## WHAT YOU HAVE TO DO
Select and copy out every line in the records containing "that".

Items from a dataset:
++++++

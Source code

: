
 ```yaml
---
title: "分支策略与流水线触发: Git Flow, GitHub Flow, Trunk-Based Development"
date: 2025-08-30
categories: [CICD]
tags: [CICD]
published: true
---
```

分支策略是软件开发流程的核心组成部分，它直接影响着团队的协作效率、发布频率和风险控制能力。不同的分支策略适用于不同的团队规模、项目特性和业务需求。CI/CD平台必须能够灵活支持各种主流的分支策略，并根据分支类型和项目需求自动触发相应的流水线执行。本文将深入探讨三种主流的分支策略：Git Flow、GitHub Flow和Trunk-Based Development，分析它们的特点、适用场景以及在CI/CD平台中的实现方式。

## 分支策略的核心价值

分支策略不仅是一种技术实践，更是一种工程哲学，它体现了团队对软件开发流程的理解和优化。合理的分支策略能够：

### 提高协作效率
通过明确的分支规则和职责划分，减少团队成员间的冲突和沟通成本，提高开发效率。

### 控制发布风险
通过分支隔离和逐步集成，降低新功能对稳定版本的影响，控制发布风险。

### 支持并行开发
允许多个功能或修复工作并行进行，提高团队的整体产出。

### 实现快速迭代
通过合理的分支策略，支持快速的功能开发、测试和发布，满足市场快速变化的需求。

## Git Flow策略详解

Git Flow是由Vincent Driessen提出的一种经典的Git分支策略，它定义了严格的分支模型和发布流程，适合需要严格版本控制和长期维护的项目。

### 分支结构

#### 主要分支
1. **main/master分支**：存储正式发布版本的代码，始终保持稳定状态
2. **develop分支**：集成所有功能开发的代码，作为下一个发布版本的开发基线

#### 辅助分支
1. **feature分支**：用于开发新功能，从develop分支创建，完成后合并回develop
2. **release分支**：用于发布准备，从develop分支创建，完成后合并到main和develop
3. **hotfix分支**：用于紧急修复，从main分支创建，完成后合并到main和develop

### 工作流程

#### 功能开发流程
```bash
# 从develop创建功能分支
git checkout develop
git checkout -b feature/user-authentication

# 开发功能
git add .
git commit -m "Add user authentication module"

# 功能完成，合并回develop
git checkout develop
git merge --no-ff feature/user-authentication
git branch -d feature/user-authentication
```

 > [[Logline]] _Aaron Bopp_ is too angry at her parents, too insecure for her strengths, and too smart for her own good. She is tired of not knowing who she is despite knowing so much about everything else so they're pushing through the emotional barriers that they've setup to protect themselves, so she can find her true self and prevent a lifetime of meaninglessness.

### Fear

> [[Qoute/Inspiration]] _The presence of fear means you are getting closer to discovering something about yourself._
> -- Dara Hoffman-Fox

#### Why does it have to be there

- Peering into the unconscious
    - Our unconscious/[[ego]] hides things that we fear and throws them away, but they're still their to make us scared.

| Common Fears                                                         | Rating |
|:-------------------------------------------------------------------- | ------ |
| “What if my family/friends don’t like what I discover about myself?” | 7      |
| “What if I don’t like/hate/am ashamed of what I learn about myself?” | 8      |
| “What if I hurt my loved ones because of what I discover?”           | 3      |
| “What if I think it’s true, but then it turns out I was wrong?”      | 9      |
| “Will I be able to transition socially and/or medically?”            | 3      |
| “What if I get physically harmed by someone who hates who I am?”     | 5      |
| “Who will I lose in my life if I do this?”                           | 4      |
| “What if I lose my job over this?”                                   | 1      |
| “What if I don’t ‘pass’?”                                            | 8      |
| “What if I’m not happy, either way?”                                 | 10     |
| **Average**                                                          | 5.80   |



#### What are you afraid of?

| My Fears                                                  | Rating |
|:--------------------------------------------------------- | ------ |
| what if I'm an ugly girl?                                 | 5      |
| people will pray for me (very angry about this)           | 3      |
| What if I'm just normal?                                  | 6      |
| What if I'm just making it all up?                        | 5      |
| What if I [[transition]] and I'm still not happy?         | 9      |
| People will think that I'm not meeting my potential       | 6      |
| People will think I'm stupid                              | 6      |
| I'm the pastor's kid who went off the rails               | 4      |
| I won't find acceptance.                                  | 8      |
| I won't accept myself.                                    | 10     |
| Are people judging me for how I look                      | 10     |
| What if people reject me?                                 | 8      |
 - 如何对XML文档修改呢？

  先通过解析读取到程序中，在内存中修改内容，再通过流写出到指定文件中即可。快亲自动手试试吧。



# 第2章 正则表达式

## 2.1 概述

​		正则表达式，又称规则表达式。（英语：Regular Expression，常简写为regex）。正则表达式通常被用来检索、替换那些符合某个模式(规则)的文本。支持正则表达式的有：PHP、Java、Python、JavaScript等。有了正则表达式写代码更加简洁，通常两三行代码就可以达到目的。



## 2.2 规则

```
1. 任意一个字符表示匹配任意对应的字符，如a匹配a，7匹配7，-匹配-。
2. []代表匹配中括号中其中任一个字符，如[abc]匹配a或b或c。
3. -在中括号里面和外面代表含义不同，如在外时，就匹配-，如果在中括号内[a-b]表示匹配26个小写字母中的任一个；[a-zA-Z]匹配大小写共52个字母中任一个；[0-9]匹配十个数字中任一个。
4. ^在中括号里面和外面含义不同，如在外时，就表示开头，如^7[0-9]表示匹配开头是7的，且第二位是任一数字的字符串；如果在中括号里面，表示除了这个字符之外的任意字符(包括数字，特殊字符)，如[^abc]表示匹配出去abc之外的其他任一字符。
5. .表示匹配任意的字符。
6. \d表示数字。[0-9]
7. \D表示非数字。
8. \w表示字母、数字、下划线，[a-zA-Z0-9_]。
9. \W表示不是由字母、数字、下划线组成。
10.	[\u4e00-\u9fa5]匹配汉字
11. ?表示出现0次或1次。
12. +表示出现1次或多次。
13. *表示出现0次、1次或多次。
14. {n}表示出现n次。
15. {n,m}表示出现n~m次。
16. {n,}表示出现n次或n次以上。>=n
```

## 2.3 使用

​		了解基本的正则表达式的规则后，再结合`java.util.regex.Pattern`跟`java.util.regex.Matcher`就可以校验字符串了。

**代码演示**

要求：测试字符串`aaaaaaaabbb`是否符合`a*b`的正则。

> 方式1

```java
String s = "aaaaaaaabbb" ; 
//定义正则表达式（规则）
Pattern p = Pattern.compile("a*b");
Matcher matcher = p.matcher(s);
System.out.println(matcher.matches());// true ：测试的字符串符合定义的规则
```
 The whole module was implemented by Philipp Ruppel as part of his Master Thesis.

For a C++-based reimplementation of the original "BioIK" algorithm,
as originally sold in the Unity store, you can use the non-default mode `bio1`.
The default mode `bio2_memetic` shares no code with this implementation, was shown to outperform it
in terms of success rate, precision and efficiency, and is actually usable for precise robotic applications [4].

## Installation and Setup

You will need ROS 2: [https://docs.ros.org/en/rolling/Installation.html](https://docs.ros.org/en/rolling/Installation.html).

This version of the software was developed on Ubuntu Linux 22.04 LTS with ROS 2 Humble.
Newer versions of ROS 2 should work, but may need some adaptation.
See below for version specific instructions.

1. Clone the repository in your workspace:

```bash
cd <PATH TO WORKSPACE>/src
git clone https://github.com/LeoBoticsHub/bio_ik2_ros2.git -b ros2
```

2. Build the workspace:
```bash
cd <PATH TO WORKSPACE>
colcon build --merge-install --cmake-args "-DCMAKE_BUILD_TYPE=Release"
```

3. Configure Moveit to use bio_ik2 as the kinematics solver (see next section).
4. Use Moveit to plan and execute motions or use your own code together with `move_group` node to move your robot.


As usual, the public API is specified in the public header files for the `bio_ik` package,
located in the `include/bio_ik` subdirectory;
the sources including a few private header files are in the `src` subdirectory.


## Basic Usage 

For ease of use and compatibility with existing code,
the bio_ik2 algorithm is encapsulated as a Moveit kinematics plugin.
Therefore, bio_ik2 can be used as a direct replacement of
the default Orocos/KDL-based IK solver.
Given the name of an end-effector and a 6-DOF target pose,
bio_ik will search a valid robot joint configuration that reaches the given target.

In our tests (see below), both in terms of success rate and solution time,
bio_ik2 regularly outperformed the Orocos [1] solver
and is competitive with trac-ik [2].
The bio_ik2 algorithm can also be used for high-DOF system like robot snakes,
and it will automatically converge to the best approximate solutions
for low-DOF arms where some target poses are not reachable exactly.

++++++

## REPLY TO THE TASK
 > [[Logline]] _Aaron Bopp_ is too angry at her parents, too insecure for her strengths, and too smart for her own good. She is tired of not knowing who she is despite knowing so much about everything else so they're pushing through the emotional barriers that they've setup to protect themselves, so she can find her true self and prevent a lifetime of meaninglessness.
    - Our unconscious/[[ego]] hides things that we fear and throws them away, but they're still their to make us scared.
| People will think that I'm not meeting my potential       | 6      |
bio_ik will search a valid robot joint configuration that reaches the given target.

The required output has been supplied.